В газетах появилось сообщение, что милиции в тесном взаимодействии с местными жителями удалось установить место, где укрывался беглец, известный московский вор-карманник. «Андрей С. был застрелен сержантом Валентином В., который действовал в рамках самообороны». Все это было ложью. Сбежавший парнишка вышел на крыльцо с заложенными за голову руками, исподлобья оглядываясь по сторонам, как загнанный зверь. Сержант Валентин В. стрелял в безоружного.
— Он любил убивать, это было написано на его веснушчатой, жирной морде. И я нашел для него жертву…
Александр рассказал мне эту историю, когда мы прогуливались по набережной Сены. Мы частенько туда ходили. Нам нравилось вдвоем бродить по городу. Но все это не имело ничего общего с любовью. Потому что я в любовь не верила. И мне кажется, Александр тоже.
— С чего бы это ему в меня влюбляться? — ответила я вопросом на заданный Катей вопрос.
Катя улыбнулась:
— Знаешь, русские так говорят: «Любит по-настоящему тот, кто не знает, за что любит».

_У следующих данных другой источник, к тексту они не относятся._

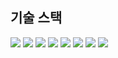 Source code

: ## 기술 스택
![](https://img.shields.io/badge/HTML5-E34F26?style=flat-square&logo=HTML5&logoColor=white)
![](https://img.shields.io/badge/React-61DAFB?style=flat-square&logo=React&logoColor=black)
![](https://img.shields.io/badge/Javascript-F7DF1E?style=flat-square&logo=Javascript&logoColor=black)
![](https://img.shields.io/badge/Typescript-3178C6?style=flat-square&logo=Typescript&logoColor=white)
![](https://img.shields.io/badge/css3-1572B6?style=flat-square&logo=css3&logoColor=white)
![](https://img.shields.io/badge/springboot-6DB33F?style=flat-square&logo=springboot&logoColor=white)
![](https://img.shields.io/badge/java-007396?style=flat-square&logo=java&logoColor=white)
![](https://img.shields.io/badge/PostgreSQL-4169E1?style=flat-square&logo=PostgreSQL&logoColor=white)
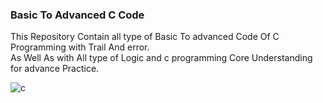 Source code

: <h3> Basic To Advanced C Code </h3>
This Repository Contain all type of Basic To advanced Code Of C Programming  with Trail And error.
<br>
As Well As with  All type of Logic and c programming Core Understanding for advance Practice. 


![c](https://github.com/AdityaDarade/C-Programming/assets/150779640/c67cfd2e-dcb6-4fd3-986a-ac0b88b626a2)


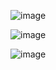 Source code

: ![image](https://github.com/user-attachments/assets/1bd41fa6-a58c-4dca-b861-cb8227e1b083)

![image](https://github.com/user-attachments/assets/b64a973f-1324-4cf9-8acc-7d1a2d8d1642)

![image](https://github.com/user-attachments/assets/05be1542-9a88-4663-8e6e-27a2c7f39a46)

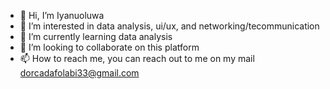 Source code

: - 👋 Hi, I’m Iyanuoluwa
- 👀 I’m interested in data analysis, ui/ux, and networking/tecommunication
- 🌱 I’m currently learning data analysis
- 💞️ I’m looking to collaborate on this platform
- 📫 How to reach me, you can reach out to me on my mail dorcadafolabi33@gmail.com

<!---
AfolabiIyanuoluwa is a ✨ special ✨ repository because its `README.md` (this file) appears on your GitHub profile.
You can click the Preview link to take a look at your changes.
--->
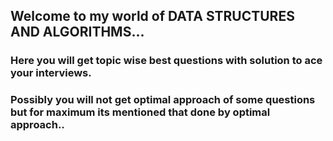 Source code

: ## Welcome to my world of DATA STRUCTURES AND ALGORITHMS...
### Here you will get topic wise best questions with solution to ace your interviews.
### Possibly you will not get optimal approach of some questions but for maximum its mentioned that done by optimal approach..
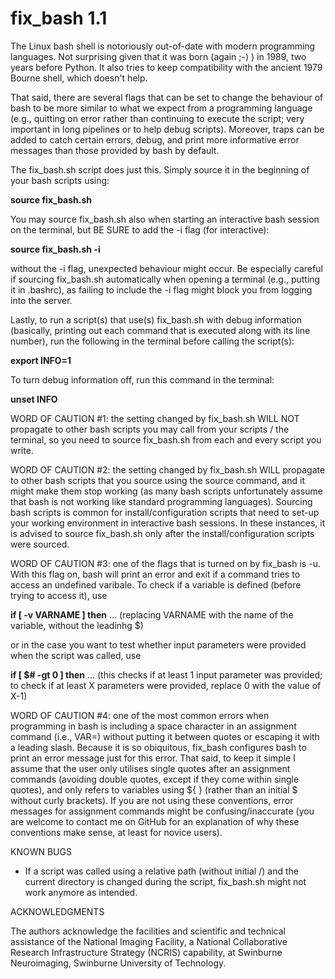 # fix_bash 1.1

The Linux bash shell is notoriously out-of-date with modern programming languages. Not surprising given that it was born (again ;-) ) in 1989, two years before Python. It also tries to keep compatibility with the ancient 1979 Bourne shell, which doesn't help.

That said, there are several flags that can be set to change the behaviour of bash to be more similar to what we expect from a programming language (e.g., quitting on error rather than continuing to execute the script; very important in long pipelines or to help debug scripts). Moreover, traps can be added to catch certain errors, debug, and print more informative error messages than those provided by bash by default.

The fix_bash.sh script does just this. Simply source it in the beginning of your bash scripts using:

**source fix_bash.sh**

You may source fix_bash.sh also when starting an interactive bash session on the terminal, but BE SURE to add the -i flag (for interactive):

**source fix_bash.sh -i**

without the -i flag, unexpected behaviour might occur. Be especially careful if sourcing fix_bash.sh automatically when opening a terminal (e.g., putting it in .bashrc), as failing to include the -i flag might block you from logging into the server.

Lastly, to run a script(s) that use(s) fix_bash.sh with debug information (basically, printing out each command that is executed along with its line number), run the following in the terminal before calling the script(s):

**export INFO=1**

To turn debug information off, run this command in the terminal:

**unset INFO**


WORD OF CAUTION #1: the setting changed by fix_bash.sh WILL NOT propagate to other bash scripts you may call from your scripts / the terminal, so you need to source fix_bash.sh from each and every script you write.

WORD OF CAUTION #2: the setting changed by fix_bash.sh WILL propagate to other bash scripts that you source using the source command, and it might make them stop working (as many bash scripts unfortunately assume that bash is not working like standard programming languages). Sourcing bash scripts is common for install/configuration scripts that need to set-up your working environment in interactive bash sessions. In these instances, it is advised to source fix_bash.sh only after the install/configuration scripts were sourced.

WORD OF CAUTION #3: one of the flags that is turned on by fix_bash is -u. With this flag on, bash will print an error and exit if a command tries to access an undefined varibale. To check if a variable is defined (before trying to access it), use 

**if [ -v VARNAME ] then** ...  (replacing VARNAME with the name of the variable, without the leadinhg $)

or in the case you want to test whether input parameters were provided when the script was called, use

**if [ $# -gt 0 ] then** ...     (this checks if at least 1 input parameter was provided; to check if at least X parameters were provided, replace 0 with the value of X-1) 

WORD OF CAUTION #4: one of the most common errors when programming in bash is including a space character in an assignment command (i.e., VAR=) without putting it between quotes or escaping it with a leading slash. Because it is so obiquitous, fix_bash configures bash to print an error message just for this error. That said, to keep it simple I assume that the user only utilises single quotes after an assignment commands (avoiding double quotes, except if they come within single quotes), and only refers to variables using ${ } (rather than an initial $ without curly brackets). If you are not using these conventions, error messages for assignment commands might be confusing/inaccurate (you are welcome to contact me on GitHub for an explanation of why these conventions make sense, at least for novice users). 

KNOWN BUGS

- If a script was called using a relative path (without initial /) and the current directory is changed during the script, fix_bash.sh might not work anymore as intended.

ACKNOWLEDGMENTS

The authors acknowledge the facilities and scientific and technical assistance of the National Imaging Facility, a National Collaborative Research Infrastructure Strategy (NCRIS) capability, at Swinburne Neuroimaging, Swinburne University of Technology.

Неожиданно Катя отыскала меня в Сорбонне. Во время моей лекции в Большой аудитории, которую я читала по-французски, дверь отворилась, и какая-то женщина вошла в зал. Стараясь вести себя как можно тише, она крадучись поднялась в задние ряды и, сев на скамью, стала внимательно слушать то, о чем я рассказывала. В первый момент я ее не узнала, хотя лицо показалось знакомым. И вдруг меня осенило: ведь это Катя, жена Сашиного приятеля. «Но что она тут делает?» — подумала я. Когда я закончила, а студенты начали вставать с мест, Катя подошла ко мне:
— О, это было очень интересно. Этот… как его, поэт…
— Семп-Сажинский.
— Ну да. Такой талантливый и так мало прожил… жалко…
— По крайней мере, ему не пришлось стареть, — услышала я свой ответ, который немало удивил меня саму.
Но Катя в моем ответе не нашла ничего особенного — она была молода.
— У меня не возникло никаких сложностей в ваших поисках, — щебетала она. — Я только спросила, как мне найти профессора Юлию из Польши, и мне тут же указали аудиторию.
— Что-то стряслось? — осторожно спросила я.
— Мне вдруг захотелось с вами увидеться. Вот и все.
— Очень мило с вашей стороны, — сказала я, и вправду приятно удивившись.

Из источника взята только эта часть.